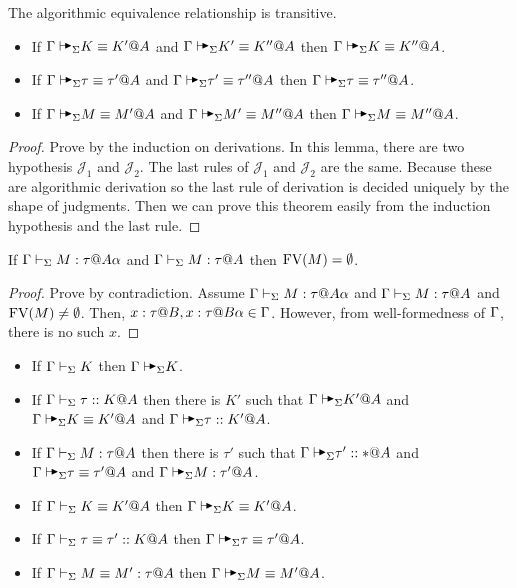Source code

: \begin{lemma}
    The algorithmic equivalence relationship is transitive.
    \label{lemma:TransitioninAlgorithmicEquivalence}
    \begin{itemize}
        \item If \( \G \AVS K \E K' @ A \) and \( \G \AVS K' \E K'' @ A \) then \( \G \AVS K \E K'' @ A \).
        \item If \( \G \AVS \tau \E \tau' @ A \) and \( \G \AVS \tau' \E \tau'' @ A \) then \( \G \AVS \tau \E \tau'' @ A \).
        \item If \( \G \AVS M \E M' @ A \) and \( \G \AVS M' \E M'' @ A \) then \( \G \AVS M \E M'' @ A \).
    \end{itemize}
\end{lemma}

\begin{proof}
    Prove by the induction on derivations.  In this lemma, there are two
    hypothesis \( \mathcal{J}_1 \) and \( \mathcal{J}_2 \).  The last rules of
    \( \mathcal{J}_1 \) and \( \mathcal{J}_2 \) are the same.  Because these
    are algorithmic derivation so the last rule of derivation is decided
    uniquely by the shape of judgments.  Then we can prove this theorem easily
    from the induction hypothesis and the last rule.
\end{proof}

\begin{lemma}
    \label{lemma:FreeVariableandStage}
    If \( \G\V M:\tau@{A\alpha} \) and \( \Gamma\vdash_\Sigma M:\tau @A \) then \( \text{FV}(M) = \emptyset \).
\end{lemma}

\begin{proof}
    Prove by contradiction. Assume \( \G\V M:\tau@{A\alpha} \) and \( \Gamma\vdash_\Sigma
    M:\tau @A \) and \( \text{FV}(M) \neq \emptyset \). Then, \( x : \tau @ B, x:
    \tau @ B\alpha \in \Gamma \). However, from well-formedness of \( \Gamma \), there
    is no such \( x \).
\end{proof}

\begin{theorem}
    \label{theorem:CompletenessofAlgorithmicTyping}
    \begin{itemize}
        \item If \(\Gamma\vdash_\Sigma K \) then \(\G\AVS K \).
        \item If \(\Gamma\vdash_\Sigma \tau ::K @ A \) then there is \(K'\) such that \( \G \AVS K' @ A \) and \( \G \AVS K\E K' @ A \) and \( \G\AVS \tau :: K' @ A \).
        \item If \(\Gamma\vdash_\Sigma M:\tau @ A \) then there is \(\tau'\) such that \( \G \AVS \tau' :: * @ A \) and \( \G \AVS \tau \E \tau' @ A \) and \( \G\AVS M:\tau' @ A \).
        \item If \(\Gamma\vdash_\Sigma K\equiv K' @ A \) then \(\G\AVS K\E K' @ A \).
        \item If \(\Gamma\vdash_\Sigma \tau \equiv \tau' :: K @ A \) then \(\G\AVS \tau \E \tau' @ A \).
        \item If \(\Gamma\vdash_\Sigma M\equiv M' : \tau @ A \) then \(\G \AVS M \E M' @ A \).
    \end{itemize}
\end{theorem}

^^^^^^^^^^^^^^^^

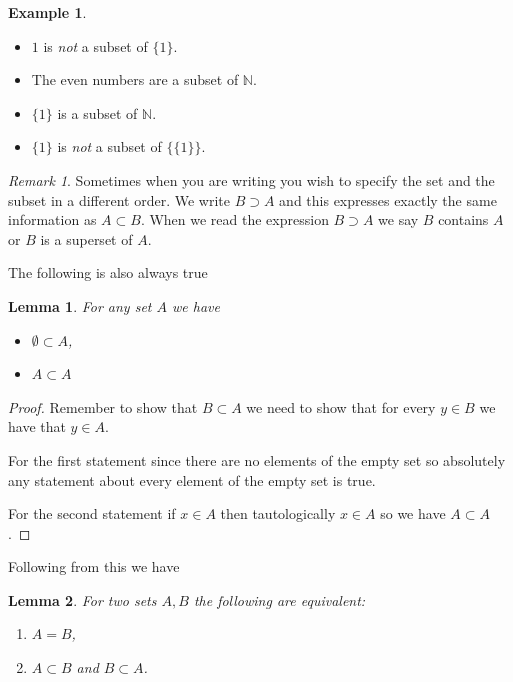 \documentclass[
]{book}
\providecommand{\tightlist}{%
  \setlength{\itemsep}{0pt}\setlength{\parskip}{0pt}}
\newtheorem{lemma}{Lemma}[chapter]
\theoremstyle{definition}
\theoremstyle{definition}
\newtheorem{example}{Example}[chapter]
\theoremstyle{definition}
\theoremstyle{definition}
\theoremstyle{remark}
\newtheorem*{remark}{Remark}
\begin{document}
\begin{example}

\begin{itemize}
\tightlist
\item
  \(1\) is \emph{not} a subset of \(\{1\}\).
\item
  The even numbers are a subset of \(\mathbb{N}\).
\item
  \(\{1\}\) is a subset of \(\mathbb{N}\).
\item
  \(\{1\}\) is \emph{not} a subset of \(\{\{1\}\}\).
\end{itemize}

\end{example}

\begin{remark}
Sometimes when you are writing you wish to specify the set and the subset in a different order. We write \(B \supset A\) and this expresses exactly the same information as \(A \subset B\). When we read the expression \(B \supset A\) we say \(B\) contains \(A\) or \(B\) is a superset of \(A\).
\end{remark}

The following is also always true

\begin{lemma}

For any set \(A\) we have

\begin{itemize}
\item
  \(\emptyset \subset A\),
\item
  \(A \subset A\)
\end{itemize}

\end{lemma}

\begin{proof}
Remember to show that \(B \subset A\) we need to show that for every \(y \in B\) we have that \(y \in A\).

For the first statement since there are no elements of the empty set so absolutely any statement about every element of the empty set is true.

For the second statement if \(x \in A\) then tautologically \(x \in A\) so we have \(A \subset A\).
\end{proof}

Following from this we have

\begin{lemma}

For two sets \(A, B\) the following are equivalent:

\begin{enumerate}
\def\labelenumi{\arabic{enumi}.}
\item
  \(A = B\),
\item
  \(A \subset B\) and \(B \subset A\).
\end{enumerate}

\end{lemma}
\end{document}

^^^^^^^^^^^^^^^^

## TRY IT
The answer should consist of all lines from the records above that hold the word "hypothesis".

## OUTPUT OF THE EXERCISE
    hypothesis \( \mathcal{J}_1 \) and \( \mathcal{J}_2 \).  The last rules of
    from the induction hypothesis and the last rule.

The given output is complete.